The results are summarized below:

1. Effect of Module \(m\): For the long crack stage (\(a=5.0\) mm, \(b=2.7\) mm), a larger module results in higher \(K_I\) values at both the crack apex and shoulder. While SIFs are similar for small cracks across different modules, they diverge significantly as the crack grows longer.

2. Effect of Tooth Trace Radius \(R_T\): During the transition from short to long crack growth, a smaller \(R_T\) leads to higher \(K_I\). However, in the established long crack stage, the SIF for \(R_T = 300\) mm becomes significantly lower than for \(R_T = 100\) mm or 200 mm, indicating that a larger tooth trace radius can effectively reduce the crack driving force in the long crack propagation phase of this cylindrical gear.

3. Effect of Initial Crack Angle \(\beta\): Comparing cracks with \(\beta = 90^\circ\) (vertical) and \(\beta = 135^\circ\), the vertical crack has a higher initial \(K_I\). However, during the long crack stage, the \(135^\circ\)-angled crack develops a higher \(K_I\) in both the width and core directions, suggesting a potentially faster propagation rate once the crack is well-established.

Conclusions

This study provides a comprehensive investigation into the contact fatigue crack propagation characteristics of the novel VH-CATT cylindrical gear. By integrating contact mechanics, advanced fracture simulation via XFEM, and stress intensity factor analysis, we have derived the following key conclusions:

1. Critical Crack Initiation Site: The initial point of single-tooth engagement on the cylindrical gear’s flank is identified as the most critical location for contact fatigue crack initiation, due to the highest load intensity resulting from the smallest contact ellipse area at that meshing position.
2. Crack Propagation Path and Life: The contact fatigue crack in the VH-CATT cylindrical gear propagates along a symmetric, arc-shaped path opposing the tooth trace direction. The fatigue life is predominantly governed by the crack growth phase along the face width direction after an initial stable growth phase towards the tooth core.
3. Influence of Geometric Parameters:
   • Module (\(m\)): Larger modules increase the crack propagation rates in both the face width and tooth core directions. In the long crack stage, they also result in higher Mode-I stress intensity factors, indicating a greater crack driving force.
   • Tooth Trace Radius (\(R_T\)): A larger \(R_T\) (lower curvature) decreases the face width propagation rate but increases the core direction rate. Crucially, a sufficiently large \(R_T\) (e.g., 300 mm) can significantly reduce the Mode-I SIF in the long crack stage, offering a potential design strategy to retard crack growth in this cylindrical gear.
4. Dominant Fracture Mode: The propagation of contact fatigue cracks in this cylindrical gear is primarily driven by Mode-I (tensile-opening) loading, as evidenced by the dominance and continuous increase of the \(K_I\) factor during the crack growth stage.
5. Effect of Initial Flaw Orientation: While a vertically oriented initial crack (\(\beta = 90^\circ\)) presents a higher initial driving force, an angled crack (\(\beta = 135^\circ\)) can develop a higher \(K_I\) during long crack propagation, influencing the eventual growth rate.

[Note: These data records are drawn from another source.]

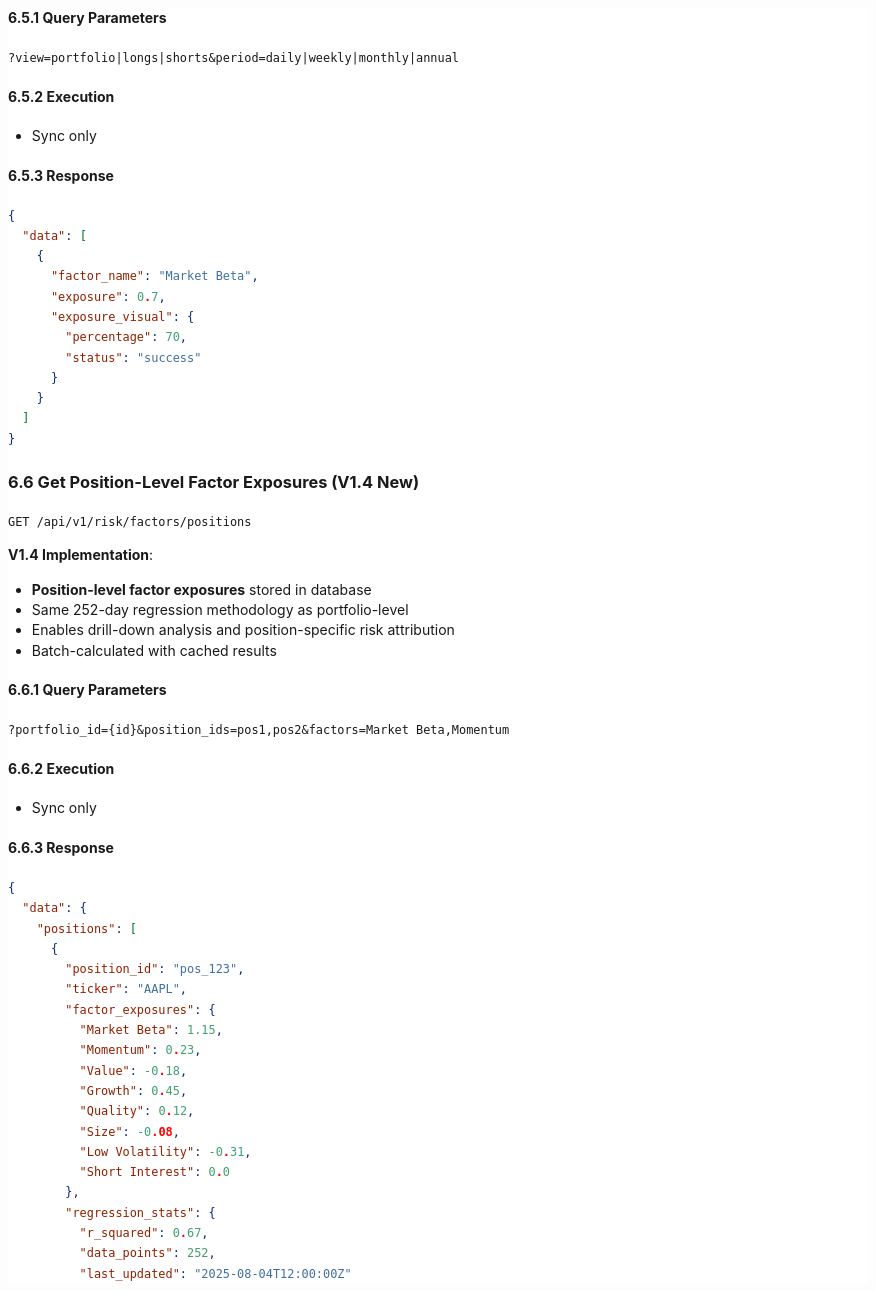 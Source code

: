 #### 6.5.1 Query Parameters
```http
?view=portfolio|longs|shorts&period=daily|weekly|monthly|annual
```

#### 6.5.2 Execution
- Sync only

#### 6.5.3 Response
```json
{
  "data": [
    {
      "factor_name": "Market Beta",
      "exposure": 0.7,
      "exposure_visual": {
        "percentage": 70,
        "status": "success"
      }
    }
  ]
}
```

### 6.6 Get Position-Level Factor Exposures (V1.4 New)
```http
GET /api/v1/risk/factors/positions
```

**V1.4 Implementation**:
- **Position-level factor exposures** stored in database
- Same 252-day regression methodology as portfolio-level
- Enables drill-down analysis and position-specific risk attribution
- Batch-calculated with cached results

#### 6.6.1 Query Parameters
```http
?portfolio_id={id}&position_ids=pos1,pos2&factors=Market Beta,Momentum
```

#### 6.6.2 Execution
- Sync only

#### 6.6.3 Response
```json
{
  "data": {
    "positions": [
      {
        "position_id": "pos_123",
        "ticker": "AAPL",
        "factor_exposures": {
          "Market Beta": 1.15,
          "Momentum": 0.23,
          "Value": -0.18,
          "Growth": 0.45,
          "Quality": 0.12,
          "Size": -0.08,
          "Low Volatility": -0.31,
          "Short Interest": 0.0
        },
        "regression_stats": {
          "r_squared": 0.67,
          "data_points": 252,
          "last_updated": "2025-08-04T12:00:00Z"
``` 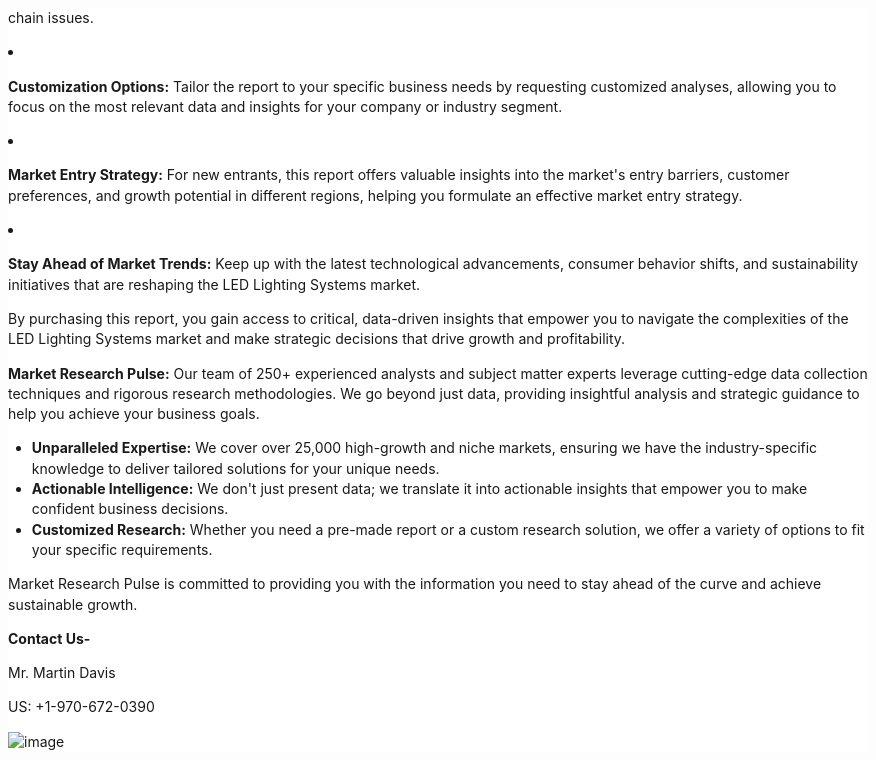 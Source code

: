 chain issues.</p></li><li><p><strong>Customization Options:</strong> Tailor the report to your specific business needs by requesting customized analyses, allowing you to focus on the most relevant data and insights for your company or industry segment.</p></li><li><p><strong>Market Entry Strategy:</strong> For new entrants, this report offers valuable insights into the market's entry barriers, customer preferences, and growth potential in different regions, helping you formulate an effective market entry strategy.</p></li><li><p><strong>Stay Ahead of Market Trends:</strong> Keep up with the latest technological advancements, consumer behavior shifts, and sustainability initiatives that are reshaping the LED Lighting Systems market.</p></li></ol><p>By purchasing this report, you gain access to critical, data-driven insights that empower you to navigate the complexities of the LED Lighting Systems market and make strategic decisions that drive growth and profitability.</p><p><strong>Market Research Pulse:</strong>&nbsp;Our team of 250+ experienced analysts and subject matter experts leverage cutting-edge data collection techniques and rigorous research methodologies. We go beyond just data, providing insightful analysis and strategic guidance to help you achieve your business goals.</p><ul><li><strong>Unparalleled Expertise:</strong>&nbsp;We cover over 25,000 high-growth and niche markets, ensuring we have the industry-specific knowledge to deliver tailored solutions for your unique needs.</li><li><strong>Actionable Intelligence:</strong>&nbsp;We don't just present data; we translate it into actionable insights that empower you to make confident business decisions.</li><li><strong>Customized Research:</strong>&nbsp;Whether you need a pre-made report or a custom research solution, we offer a variety of options to fit your specific requirements.</li></ul><p>Market Research Pulse is committed to providing you with the information you need to stay ahead of the curve and achieve sustainable growth.</p><p><strong>Contact Us-</strong></p><p>Mr. Martin Davis</p><p>US: +1-970-672-0390</p>
![image](https://github.com/user-attachments/assets/f8242944-2741-46c1-954c-25a503518c70)
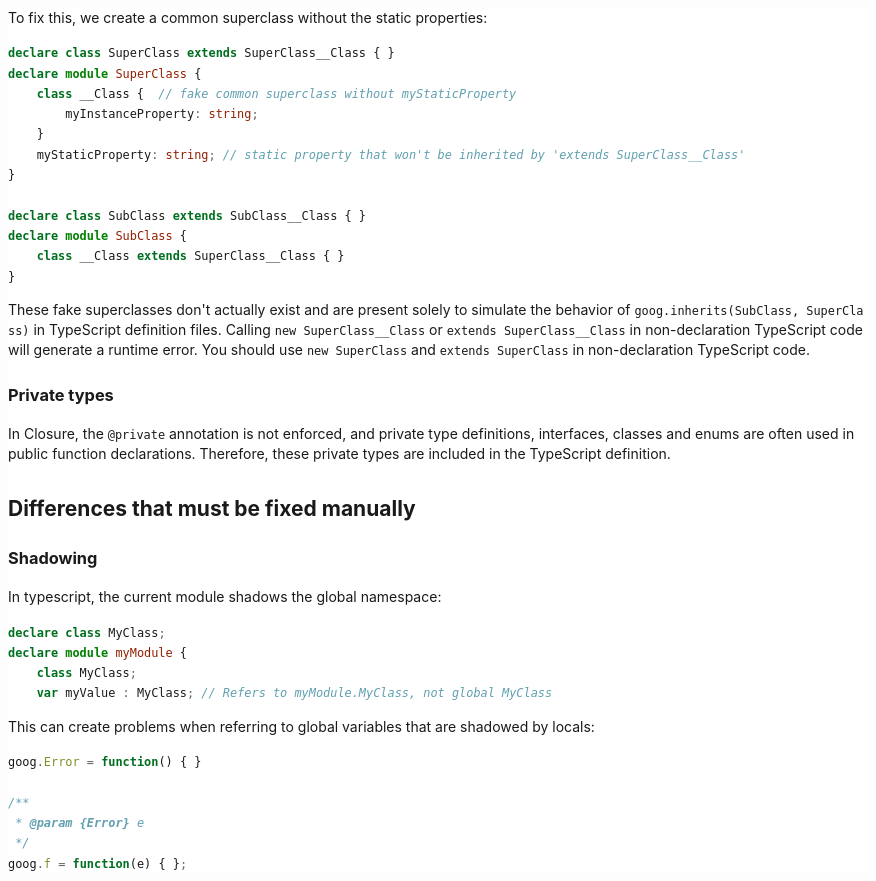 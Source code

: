 To fix this, we create a common superclass without the static properties:

```typescript
declare class SuperClass extends SuperClass__Class { }
declare module SuperClass {
    class __Class {  // fake common superclass without myStaticProperty
        myInstanceProperty: string;
    }
    myStaticProperty: string; // static property that won't be inherited by 'extends SuperClass__Class'
}

declare class SubClass extends SubClass__Class { }
declare module SubClass {
    class __Class extends SuperClass__Class { }
}
```

These fake superclasses don't actually exist and are present solely to simulate the behavior of
`goog.inherits(SubClass, SuperClass)` in TypeScript definition files.
Calling `new SuperClass__Class` or `extends SuperClass__Class` in non-declaration TypeScript code
will generate a runtime error.
You should use `new SuperClass` and `extends SuperClass` in non-declaration TypeScript code.

### Private types

In Closure, the `@private` annotation is not enforced, and private type definitions, interfaces, classes and enums are
often used in public function declarations. Therefore, these private types are included in the TypeScript definition.

## Differences that must be fixed manually

### Shadowing

In typescript, the current module shadows the global namespace:

```typescript
declare class MyClass;
declare module myModule {
    class MyClass;
    var myValue : MyClass; // Refers to myModule.MyClass, not global MyClass
```

This can create problems when referring to global variables that are shadowed by locals:

```javascript
goog.Error = function() { }

/**
 * @param {Error} e
 */
goog.f = function(e) { };
```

These findings elucidate the failure mechanism and provide quantitative insights into the influence of key design parameters on the contact fatigue crack propagation behavior of the VH-CATT cylindrical gear. This knowledge is essential for optimizing the geometry of this advanced cylindrical gear to enhance its resistance to contact fatigue and improve its service life in demanding power transmission applications.